**PROBLEM REQUIREMENTS**
Search the records for the word "dblock" and report each line that has it.

**THE DATA**
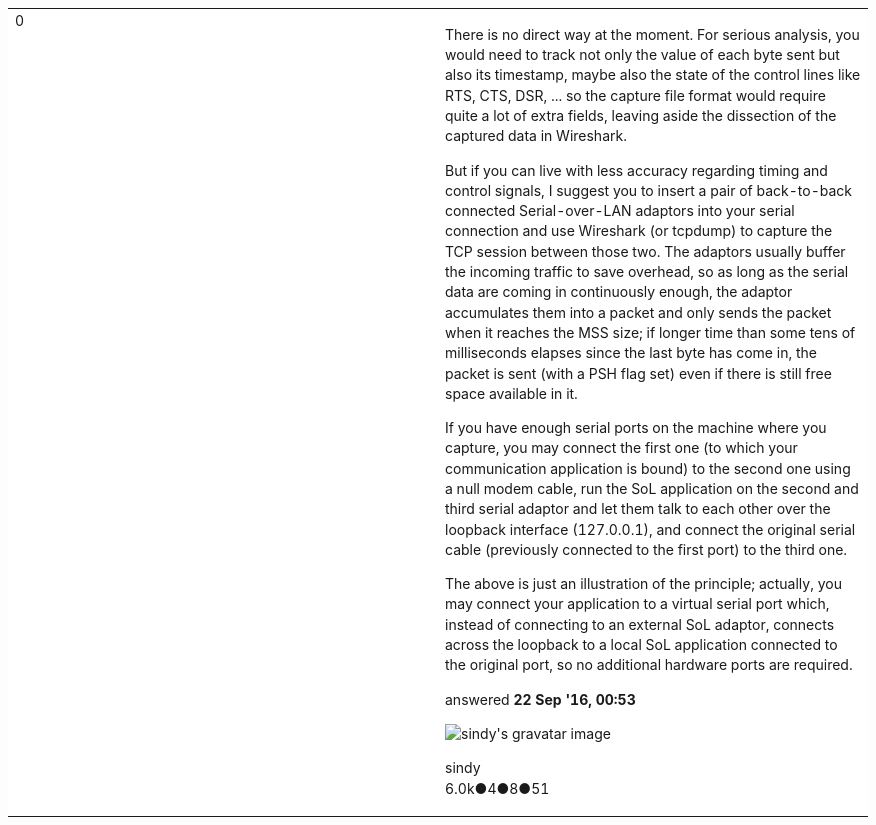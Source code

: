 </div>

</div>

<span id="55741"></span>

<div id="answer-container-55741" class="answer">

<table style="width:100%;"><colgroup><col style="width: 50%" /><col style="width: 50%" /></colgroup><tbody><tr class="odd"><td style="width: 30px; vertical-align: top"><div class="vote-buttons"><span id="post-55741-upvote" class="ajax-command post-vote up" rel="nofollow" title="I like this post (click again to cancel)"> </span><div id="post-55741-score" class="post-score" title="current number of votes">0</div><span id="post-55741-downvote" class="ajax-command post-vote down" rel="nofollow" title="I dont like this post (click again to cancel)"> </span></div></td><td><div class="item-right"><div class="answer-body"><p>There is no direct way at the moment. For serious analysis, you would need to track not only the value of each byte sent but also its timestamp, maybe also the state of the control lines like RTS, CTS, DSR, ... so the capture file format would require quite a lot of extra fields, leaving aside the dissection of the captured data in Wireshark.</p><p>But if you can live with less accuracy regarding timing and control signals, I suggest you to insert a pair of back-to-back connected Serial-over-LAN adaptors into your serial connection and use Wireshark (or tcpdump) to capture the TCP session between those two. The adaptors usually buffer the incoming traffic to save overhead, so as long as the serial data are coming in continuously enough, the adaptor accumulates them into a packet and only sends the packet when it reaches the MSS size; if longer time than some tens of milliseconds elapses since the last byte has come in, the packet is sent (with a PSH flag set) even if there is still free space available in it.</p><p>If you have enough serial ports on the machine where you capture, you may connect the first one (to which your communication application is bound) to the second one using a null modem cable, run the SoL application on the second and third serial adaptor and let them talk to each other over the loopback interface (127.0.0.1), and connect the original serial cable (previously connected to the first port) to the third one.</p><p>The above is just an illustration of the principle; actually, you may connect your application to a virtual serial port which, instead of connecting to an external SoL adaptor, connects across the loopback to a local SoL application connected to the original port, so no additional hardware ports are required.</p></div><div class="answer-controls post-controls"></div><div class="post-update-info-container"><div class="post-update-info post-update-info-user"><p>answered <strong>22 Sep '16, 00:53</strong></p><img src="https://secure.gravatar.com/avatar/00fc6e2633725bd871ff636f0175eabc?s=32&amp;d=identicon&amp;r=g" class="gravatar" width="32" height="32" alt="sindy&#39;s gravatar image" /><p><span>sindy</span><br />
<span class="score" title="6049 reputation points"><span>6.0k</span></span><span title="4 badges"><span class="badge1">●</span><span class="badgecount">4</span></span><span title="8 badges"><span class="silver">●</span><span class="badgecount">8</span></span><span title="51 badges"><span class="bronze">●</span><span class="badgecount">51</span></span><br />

* * *

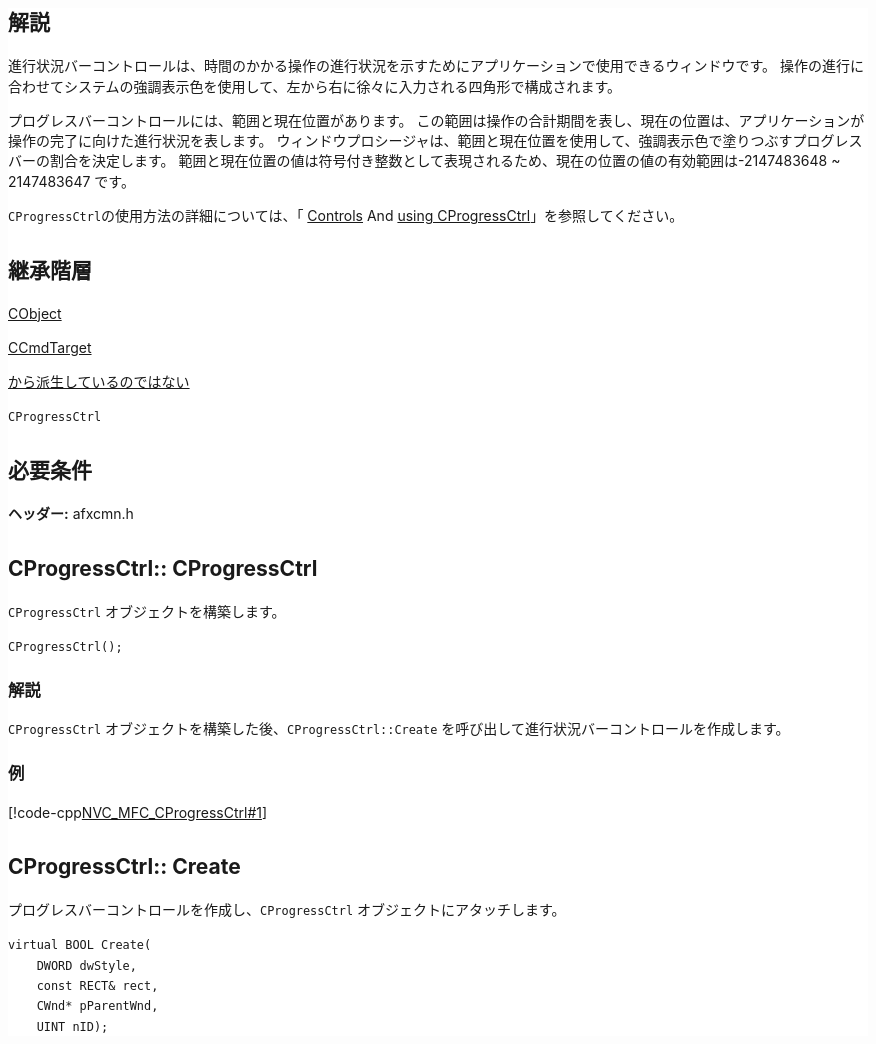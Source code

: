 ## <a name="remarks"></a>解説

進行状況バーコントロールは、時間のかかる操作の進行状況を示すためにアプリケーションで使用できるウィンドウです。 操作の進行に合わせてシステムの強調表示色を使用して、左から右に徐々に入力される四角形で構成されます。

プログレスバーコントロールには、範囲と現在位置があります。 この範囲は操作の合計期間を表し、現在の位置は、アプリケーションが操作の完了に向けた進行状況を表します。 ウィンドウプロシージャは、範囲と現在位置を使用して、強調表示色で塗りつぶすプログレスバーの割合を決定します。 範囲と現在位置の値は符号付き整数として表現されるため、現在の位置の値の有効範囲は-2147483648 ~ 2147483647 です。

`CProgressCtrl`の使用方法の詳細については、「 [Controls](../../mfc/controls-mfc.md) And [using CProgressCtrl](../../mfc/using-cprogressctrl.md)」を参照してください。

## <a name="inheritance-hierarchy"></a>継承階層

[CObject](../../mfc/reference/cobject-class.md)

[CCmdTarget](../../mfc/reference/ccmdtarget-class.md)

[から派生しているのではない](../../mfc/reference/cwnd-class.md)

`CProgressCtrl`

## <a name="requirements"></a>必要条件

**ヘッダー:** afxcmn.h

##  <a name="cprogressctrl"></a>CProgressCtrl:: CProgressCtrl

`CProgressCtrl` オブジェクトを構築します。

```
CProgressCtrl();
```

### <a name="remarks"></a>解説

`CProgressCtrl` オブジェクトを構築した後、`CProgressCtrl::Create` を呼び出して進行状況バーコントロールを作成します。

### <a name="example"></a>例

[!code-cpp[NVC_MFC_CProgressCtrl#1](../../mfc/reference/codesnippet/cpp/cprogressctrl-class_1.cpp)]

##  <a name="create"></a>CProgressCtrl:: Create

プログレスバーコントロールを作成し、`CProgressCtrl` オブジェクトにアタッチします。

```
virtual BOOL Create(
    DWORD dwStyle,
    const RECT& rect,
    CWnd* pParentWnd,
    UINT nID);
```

* * *

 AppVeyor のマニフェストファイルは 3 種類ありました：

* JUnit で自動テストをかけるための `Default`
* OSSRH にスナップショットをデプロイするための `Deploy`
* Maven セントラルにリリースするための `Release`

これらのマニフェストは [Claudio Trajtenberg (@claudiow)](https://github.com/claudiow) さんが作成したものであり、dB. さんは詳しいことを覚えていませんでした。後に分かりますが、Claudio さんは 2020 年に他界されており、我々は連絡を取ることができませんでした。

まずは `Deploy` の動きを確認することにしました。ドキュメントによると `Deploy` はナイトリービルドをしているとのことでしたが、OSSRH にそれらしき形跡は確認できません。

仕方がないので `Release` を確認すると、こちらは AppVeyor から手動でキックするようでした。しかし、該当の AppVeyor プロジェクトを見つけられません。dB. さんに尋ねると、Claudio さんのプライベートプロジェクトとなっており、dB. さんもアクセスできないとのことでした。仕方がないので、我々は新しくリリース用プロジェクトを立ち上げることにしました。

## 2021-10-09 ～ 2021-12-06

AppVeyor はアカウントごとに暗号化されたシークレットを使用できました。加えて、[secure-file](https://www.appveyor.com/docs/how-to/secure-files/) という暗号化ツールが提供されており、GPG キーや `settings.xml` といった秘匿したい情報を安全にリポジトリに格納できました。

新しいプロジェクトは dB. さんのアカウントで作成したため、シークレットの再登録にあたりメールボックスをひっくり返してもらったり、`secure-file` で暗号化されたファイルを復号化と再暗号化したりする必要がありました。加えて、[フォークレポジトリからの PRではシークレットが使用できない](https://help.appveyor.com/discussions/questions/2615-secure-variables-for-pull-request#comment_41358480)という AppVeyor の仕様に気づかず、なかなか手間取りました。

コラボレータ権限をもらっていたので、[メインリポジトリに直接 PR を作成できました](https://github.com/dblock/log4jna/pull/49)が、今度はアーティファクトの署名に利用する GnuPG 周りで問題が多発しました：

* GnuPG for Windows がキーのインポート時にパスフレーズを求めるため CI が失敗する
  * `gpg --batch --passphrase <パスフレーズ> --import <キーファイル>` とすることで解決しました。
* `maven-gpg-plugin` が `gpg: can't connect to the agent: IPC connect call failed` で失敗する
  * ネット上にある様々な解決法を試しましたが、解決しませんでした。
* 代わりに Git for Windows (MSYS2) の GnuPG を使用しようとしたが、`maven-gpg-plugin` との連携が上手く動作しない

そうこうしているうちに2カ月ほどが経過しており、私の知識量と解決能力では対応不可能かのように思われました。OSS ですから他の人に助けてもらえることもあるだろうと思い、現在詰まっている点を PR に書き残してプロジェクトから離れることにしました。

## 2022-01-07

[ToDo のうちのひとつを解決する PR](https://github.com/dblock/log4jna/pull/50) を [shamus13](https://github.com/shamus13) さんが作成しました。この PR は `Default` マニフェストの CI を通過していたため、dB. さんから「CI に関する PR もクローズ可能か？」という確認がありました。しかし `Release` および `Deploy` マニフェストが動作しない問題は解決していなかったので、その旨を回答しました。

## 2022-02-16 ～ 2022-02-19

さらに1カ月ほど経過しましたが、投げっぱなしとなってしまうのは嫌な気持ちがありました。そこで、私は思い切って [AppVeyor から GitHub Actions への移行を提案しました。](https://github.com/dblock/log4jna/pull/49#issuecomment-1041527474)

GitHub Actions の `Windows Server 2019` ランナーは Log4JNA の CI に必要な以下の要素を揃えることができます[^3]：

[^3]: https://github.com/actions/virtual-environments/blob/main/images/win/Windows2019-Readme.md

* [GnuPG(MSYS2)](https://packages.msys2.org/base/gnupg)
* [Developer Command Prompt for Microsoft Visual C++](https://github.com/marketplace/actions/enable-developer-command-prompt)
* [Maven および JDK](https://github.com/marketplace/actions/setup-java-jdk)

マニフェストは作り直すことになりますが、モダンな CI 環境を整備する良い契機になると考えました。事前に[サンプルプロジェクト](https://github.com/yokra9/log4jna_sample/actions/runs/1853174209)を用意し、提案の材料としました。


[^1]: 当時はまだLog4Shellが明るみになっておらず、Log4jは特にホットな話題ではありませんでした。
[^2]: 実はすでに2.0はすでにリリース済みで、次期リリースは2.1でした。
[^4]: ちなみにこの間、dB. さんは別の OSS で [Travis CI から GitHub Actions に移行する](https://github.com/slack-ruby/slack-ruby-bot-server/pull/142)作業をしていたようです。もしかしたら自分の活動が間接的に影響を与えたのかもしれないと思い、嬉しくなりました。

**OUTPUT OF THE EXERCISE**
コラボレータ権限をもらっていたので、[メインリポジトリに直接 PR を作成できました](https://github.com/dblock/log4jna/pull/49)が、今度はアーティファクトの署名に利用する GnuPG 周りで問題が多発しました：
[ToDo のうちのひとつを解決する PR](https://github.com/dblock/log4jna/pull/50) を [shamus13](https://github.com/shamus13) さんが作成しました。この PR は `Default` マニフェストの CI を通過していたため、dB. さんから「CI に関する PR もクローズ可能か？」という確認がありました。しかし `Release` および `Deploy` マニフェストが動作しない問題は解決していなかったので、その旨を回答しました。
さらに1カ月ほど経過しましたが、投げっぱなしとなってしまうのは嫌な気持ちがありました。そこで、私は思い切って [AppVeyor から GitHub Actions への移行を提案しました。](https://github.com/dblock/log4jna/pull/49#issuecomment-1041527474)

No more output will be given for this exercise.